• [Source data]

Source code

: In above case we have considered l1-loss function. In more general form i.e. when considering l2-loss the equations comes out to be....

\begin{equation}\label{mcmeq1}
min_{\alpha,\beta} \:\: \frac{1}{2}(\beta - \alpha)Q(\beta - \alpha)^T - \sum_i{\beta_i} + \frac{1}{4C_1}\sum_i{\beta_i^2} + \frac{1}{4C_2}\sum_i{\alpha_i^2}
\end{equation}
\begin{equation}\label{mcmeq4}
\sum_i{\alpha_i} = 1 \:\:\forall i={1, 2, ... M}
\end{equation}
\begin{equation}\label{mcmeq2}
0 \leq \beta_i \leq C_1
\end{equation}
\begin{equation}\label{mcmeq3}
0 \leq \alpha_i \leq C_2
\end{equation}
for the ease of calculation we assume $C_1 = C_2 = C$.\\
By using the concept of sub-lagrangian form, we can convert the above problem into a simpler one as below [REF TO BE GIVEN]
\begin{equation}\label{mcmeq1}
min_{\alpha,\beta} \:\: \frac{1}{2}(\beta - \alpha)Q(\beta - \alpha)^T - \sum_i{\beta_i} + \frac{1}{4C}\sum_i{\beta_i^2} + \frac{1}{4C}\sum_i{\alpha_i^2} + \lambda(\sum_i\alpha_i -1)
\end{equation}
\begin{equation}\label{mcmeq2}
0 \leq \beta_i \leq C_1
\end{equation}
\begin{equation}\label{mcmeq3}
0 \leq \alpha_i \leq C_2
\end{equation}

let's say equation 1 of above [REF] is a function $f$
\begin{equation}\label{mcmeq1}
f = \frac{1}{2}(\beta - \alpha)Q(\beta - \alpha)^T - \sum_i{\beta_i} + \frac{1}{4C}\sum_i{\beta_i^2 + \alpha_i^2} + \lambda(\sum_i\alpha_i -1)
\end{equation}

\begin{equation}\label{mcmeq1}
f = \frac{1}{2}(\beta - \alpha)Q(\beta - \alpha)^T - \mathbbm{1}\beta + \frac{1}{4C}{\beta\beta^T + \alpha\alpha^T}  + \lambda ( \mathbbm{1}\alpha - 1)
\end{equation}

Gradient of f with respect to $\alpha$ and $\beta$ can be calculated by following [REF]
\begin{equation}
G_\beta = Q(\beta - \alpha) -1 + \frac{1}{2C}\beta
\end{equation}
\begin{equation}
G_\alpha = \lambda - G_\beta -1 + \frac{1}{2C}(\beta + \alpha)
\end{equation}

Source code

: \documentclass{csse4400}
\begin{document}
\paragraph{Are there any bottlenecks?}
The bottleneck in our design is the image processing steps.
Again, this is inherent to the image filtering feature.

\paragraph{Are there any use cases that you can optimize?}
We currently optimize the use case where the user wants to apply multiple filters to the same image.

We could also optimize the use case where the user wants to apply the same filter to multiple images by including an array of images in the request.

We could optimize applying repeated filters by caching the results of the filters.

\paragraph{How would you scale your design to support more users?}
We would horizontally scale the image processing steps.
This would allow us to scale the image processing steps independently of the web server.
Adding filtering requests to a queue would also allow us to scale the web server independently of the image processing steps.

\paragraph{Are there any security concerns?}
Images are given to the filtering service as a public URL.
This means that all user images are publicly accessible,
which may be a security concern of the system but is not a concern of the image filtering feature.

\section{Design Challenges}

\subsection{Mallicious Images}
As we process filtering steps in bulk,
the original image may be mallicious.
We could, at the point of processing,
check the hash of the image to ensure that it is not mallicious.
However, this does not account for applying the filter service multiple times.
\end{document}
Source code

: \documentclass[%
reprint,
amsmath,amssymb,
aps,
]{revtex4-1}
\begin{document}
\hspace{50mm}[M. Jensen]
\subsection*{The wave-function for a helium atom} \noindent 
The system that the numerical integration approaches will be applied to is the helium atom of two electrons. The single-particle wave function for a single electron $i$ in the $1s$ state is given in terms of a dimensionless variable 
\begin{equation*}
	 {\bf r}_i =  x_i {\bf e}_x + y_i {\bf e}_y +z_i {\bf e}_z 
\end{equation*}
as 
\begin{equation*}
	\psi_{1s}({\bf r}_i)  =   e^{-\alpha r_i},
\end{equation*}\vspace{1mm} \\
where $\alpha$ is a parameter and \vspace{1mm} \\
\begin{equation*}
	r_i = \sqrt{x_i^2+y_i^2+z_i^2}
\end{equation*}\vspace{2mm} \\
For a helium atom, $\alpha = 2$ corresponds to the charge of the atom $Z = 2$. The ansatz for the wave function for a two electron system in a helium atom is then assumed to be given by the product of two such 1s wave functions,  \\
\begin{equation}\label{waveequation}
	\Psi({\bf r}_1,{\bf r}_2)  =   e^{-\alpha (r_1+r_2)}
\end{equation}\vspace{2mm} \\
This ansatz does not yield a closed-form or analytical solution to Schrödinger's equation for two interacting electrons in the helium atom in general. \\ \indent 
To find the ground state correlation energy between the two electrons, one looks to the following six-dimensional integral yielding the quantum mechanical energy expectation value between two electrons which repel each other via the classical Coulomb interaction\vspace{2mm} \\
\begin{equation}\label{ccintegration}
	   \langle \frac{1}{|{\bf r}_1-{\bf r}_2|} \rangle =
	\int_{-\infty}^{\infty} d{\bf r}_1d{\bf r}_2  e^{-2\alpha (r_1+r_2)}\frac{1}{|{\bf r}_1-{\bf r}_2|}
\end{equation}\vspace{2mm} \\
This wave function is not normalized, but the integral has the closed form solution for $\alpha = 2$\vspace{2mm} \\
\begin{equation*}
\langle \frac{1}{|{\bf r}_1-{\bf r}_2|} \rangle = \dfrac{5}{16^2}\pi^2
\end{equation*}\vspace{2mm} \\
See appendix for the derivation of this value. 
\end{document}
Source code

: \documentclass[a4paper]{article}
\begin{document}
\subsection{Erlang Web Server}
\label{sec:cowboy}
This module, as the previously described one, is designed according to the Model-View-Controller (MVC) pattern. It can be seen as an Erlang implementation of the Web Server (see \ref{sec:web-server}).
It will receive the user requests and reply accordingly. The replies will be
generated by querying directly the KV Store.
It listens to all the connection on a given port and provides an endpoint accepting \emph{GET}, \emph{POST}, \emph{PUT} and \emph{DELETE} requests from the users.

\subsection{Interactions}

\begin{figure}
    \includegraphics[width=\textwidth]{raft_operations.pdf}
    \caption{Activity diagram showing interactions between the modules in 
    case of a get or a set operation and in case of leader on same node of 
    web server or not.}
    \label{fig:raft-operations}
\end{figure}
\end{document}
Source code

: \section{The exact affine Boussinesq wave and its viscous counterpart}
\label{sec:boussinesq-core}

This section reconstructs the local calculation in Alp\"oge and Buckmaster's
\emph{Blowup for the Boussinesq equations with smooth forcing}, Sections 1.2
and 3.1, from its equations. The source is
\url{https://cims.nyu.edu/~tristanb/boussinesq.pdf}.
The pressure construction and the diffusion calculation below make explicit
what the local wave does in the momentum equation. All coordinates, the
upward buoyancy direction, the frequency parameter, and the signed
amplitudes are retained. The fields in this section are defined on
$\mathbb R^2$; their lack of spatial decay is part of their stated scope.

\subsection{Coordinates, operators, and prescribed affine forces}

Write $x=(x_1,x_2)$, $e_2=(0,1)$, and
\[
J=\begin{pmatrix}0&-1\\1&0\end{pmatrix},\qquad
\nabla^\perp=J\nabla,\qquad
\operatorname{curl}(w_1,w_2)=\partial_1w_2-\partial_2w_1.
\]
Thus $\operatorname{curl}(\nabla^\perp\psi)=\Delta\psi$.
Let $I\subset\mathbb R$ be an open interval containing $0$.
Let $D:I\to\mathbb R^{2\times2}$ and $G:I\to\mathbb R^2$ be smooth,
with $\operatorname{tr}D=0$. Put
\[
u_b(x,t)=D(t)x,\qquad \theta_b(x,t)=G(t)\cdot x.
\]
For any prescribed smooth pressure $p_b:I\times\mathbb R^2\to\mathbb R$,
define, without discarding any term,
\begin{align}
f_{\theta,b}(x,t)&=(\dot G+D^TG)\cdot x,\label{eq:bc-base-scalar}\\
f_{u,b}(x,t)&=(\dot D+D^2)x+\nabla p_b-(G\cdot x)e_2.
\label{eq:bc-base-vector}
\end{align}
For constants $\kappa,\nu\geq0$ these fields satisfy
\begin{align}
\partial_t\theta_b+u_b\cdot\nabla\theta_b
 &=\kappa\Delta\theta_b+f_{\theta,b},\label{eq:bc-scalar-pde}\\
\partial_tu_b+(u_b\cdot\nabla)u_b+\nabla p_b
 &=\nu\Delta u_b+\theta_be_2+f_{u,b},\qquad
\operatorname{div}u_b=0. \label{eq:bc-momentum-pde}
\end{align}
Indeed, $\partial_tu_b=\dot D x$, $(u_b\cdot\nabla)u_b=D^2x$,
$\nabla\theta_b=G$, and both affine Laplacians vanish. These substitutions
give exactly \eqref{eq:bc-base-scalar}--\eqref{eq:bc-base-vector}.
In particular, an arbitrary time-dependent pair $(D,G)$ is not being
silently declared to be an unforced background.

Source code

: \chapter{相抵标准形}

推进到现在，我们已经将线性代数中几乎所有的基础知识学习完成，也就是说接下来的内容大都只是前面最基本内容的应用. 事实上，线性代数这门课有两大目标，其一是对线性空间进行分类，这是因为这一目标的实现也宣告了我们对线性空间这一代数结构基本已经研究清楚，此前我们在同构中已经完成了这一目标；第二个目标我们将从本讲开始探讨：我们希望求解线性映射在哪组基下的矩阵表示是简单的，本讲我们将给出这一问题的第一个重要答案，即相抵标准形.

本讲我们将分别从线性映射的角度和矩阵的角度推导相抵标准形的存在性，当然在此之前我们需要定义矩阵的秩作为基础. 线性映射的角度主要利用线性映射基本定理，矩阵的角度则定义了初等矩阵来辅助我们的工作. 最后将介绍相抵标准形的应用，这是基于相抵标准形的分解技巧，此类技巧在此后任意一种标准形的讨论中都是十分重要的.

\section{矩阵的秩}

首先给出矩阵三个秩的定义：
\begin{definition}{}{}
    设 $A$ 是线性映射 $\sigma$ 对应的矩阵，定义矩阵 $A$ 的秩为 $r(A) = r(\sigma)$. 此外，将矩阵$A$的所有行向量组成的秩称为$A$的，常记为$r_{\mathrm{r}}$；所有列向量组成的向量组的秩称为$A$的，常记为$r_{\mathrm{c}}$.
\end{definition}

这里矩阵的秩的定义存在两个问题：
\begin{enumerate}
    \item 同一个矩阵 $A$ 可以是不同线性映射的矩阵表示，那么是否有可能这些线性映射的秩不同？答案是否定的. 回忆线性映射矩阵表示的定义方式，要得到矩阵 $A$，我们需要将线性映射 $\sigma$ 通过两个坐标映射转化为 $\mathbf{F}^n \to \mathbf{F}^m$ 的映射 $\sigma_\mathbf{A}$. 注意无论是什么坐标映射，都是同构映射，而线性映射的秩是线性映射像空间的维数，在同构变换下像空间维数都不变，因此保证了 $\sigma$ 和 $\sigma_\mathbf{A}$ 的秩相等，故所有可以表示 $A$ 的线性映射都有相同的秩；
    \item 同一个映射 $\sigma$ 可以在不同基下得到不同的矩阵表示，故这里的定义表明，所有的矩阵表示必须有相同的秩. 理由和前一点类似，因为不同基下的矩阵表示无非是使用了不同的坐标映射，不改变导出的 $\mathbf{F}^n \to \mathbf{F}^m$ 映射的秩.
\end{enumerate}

• [What to do] Show the lines of the listing above with "allow".

• [Exercise output]
This would allow us to scale the image processing steps independently of the web server.
Adding filtering requests to a queue would also allow us to scale the web server independently of the image processing steps.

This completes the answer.